### [SUPPLIED DATA]
*** Begin section ***
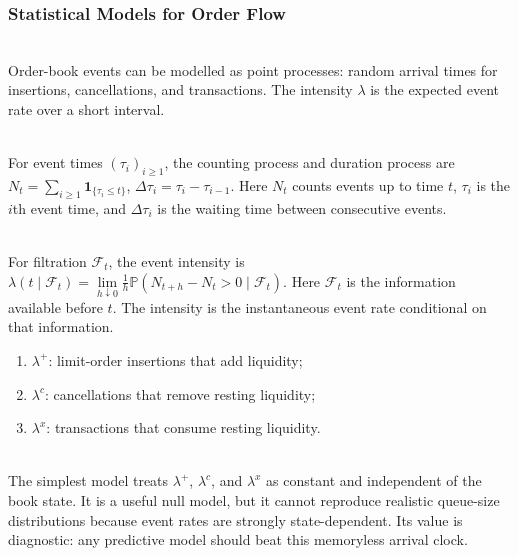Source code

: \subsubsection{Statistical Models for Order Flow}

\begin{definition} \\
Order-book events can be modelled as point processes: random arrival times for insertions, cancellations, and transactions. The intensity $\lambda$ is the expected event rate over a short interval.
\end{definition}

\begin{definition} \\
For event times $(\tau_i)_{i\geq1}$, the counting process and duration process are $N_t=\sum\limits_{i\geq1}\mathbf{1}_{\{\tau_i\leq t\}}$, $\Delta\tau_i=\tau_i-\tau_{i-1}$. Here $N_t$ counts events up to time $t$, $\tau_i$ is the $i$th event time, and $\Delta\tau_i$ is the waiting time between consecutive events.
\end{definition}

\begin{definition} \\
For filtration $\mathcal{F}_t$, the event intensity is $\lambda(t\mid\mathcal{F}_t)=\lim\limits_{h\downarrow0}\frac{1}{h}\mathbb{P}(N_{t+h}-N_t>0\mid\mathcal{F}_t)$. Here $\mathcal{F}_t$ is the information available before $t$. The intensity is the instantaneous event rate conditional on that information.
\end{definition}

\begin{taxonomy} 
\begin{enumerate}[label=\roman*.]
\setlength{\itemsep}{0pt}
\item $\lambda^+$: limit-order insertions that add liquidity;
\item $\lambda^c$: cancellations that remove resting liquidity;
\item $\lambda^x$: transactions that consume resting liquidity.
\end{enumerate}
\end{taxonomy}

\begin{model} \\
The simplest model treats $\lambda^+$, $\lambda^c$, and $\lambda^x$ as constant and independent of the book state. It is a useful null model, but it cannot reproduce realistic queue-size distributions because event rates are strongly state-dependent. Its value is diagnostic: any predictive model should beat this memoryless arrival clock.
\end{model}

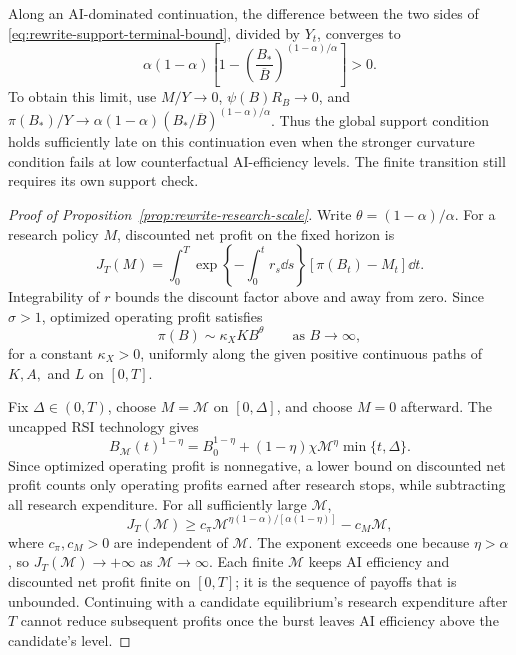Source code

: Along an AI-dominated continuation, the difference between the two sides of
\eqref{eq:rewrite-support-terminal-bound}, divided by $Y_t$, converges to
\[
 \alpha(1-\alpha)
 \left[1-\left(\frac{B_*}{\overline B}\right)^{(1-\alpha)/\alpha}\right]>0.
\]
To obtain this limit, use $M/Y\to0$, $\psi(B)R_B\to0$, and
$\pi(B_*)/Y\to\alpha(1-\alpha)(B_*/\overline B)^{(1-\alpha)/\alpha}$.
Thus the global support condition holds sufficiently late on this
continuation even when the stronger curvature condition fails at low
counterfactual AI-efficiency levels. The finite transition still requires its own
support check.





\begin{proof}[Proof of Proposition~\ref{prop:rewrite-research-scale}]
\label{proof:rewrite-research-scale}
Write $\theta=(1-\alpha)/\alpha$. For a research policy $M$, discounted
net profit on the fixed horizon is
\[
 J_T(M)=\int_0^T
 \exp\left\{-\int_0^t r_s\dd s\right\}
 [\pi(B_t)-M_t]\dd t.
\]
Integrability of $r$ bounds the discount factor above and away from zero.
Since $\sigma>1$, optimized operating profit satisfies
\[
 \pi(B)\sim\kappa_XKB^\theta
 \qquad\text{as }B\to\infty,
\]
for a constant $\kappa_X>0$, uniformly along the given positive continuous
paths of $K,A,$ and $L$ on $[0,T]$.

Fix $\Delta\in(0,T)$, choose $M=\mathcal M$ on $[0,\Delta]$, and choose
$M=0$ afterward. The uncapped RSI technology gives
\[
 B_{\mathcal M}(t)^{1-\eta}=B_0^{1-\eta}
 +(1-\eta)\chi\mathcal M^\eta\min\{t,\Delta\}.
\]
Since optimized operating profit is nonnegative, a lower bound on discounted
net profit counts only operating profits earned after research stops, while
subtracting all research expenditure. For all sufficiently large $\mathcal M$,
\begin{equation}
 J_T(\mathcal M)\geq c_\pi\mathcal M^{
 \eta(1-\alpha)/[\alpha(1-\eta)]}
 -c_M\mathcal M,
 \label{eq:rewrite-research-burst-payoff}
\end{equation}
where $c_\pi,c_M>0$ are independent of $\mathcal M$.
The exponent exceeds one because $\eta>\alpha$,
so $J_T(\mathcal M)\to+\infty$ as $\mathcal M\to\infty$.
Each finite $\mathcal M$ keeps AI efficiency and discounted net profit
finite on $[0,T]$; it is the sequence of payoffs that is unbounded.
Continuing with a candidate equilibrium's research expenditure after $T$
cannot reduce subsequent profits once the burst leaves AI efficiency above
the candidate's level.
\end{proof}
*** End section ***
Go through the entries and filter for lines holding the word "resting"; copy each match.

### [OUTPUT OF THE EXERCISE]
\item $\lambda^c$: cancellations that remove resting liquidity;
\item $\lambda^x$: transactions that consume resting liquidity.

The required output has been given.